State how many lines in the listing below hold "const", with no other words.
(Data for the task)
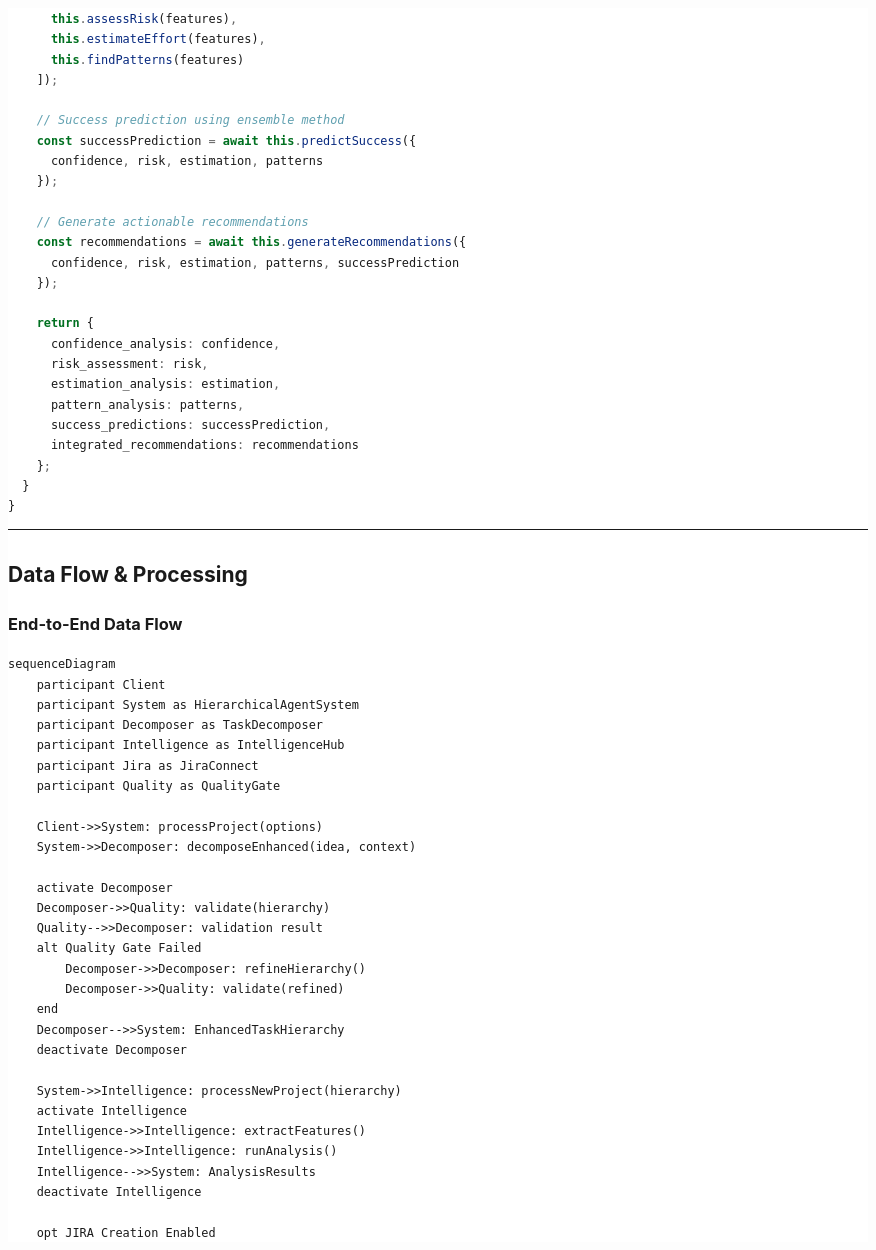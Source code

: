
 ```typescript
      this.assessRisk(features),
      this.estimateEffort(features),
      this.findPatterns(features)
    ]);
    
    // Success prediction using ensemble method
    const successPrediction = await this.predictSuccess({
      confidence, risk, estimation, patterns
    });
    
    // Generate actionable recommendations
    const recommendations = await this.generateRecommendations({
      confidence, risk, estimation, patterns, successPrediction
    });
    
    return {
      confidence_analysis: confidence,
      risk_assessment: risk,
      estimation_analysis: estimation,
      pattern_analysis: patterns,
      success_predictions: successPrediction,
      integrated_recommendations: recommendations
    };
  }
}
```

---

## Data Flow & Processing

### End-to-End Data Flow

```mermaid
sequenceDiagram
    participant Client
    participant System as HierarchicalAgentSystem
    participant Decomposer as TaskDecomposer
    participant Intelligence as IntelligenceHub
    participant Jira as JiraConnect
    participant Quality as QualityGate
    
    Client->>System: processProject(options)
    System->>Decomposer: decomposeEnhanced(idea, context)
    
    activate Decomposer
    Decomposer->>Quality: validate(hierarchy)
    Quality-->>Decomposer: validation result
    alt Quality Gate Failed
        Decomposer->>Decomposer: refineHierarchy()
        Decomposer->>Quality: validate(refined)
    end
    Decomposer-->>System: EnhancedTaskHierarchy
    deactivate Decomposer
    
    System->>Intelligence: processNewProject(hierarchy)
    activate Intelligence
    Intelligence->>Intelligence: extractFeatures()
    Intelligence->>Intelligence: runAnalysis()
    Intelligence-->>System: AnalysisResults
    deactivate Intelligence
    
    opt JIRA Creation Enabled
```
(End Data for the task)
## [Expected answer]
2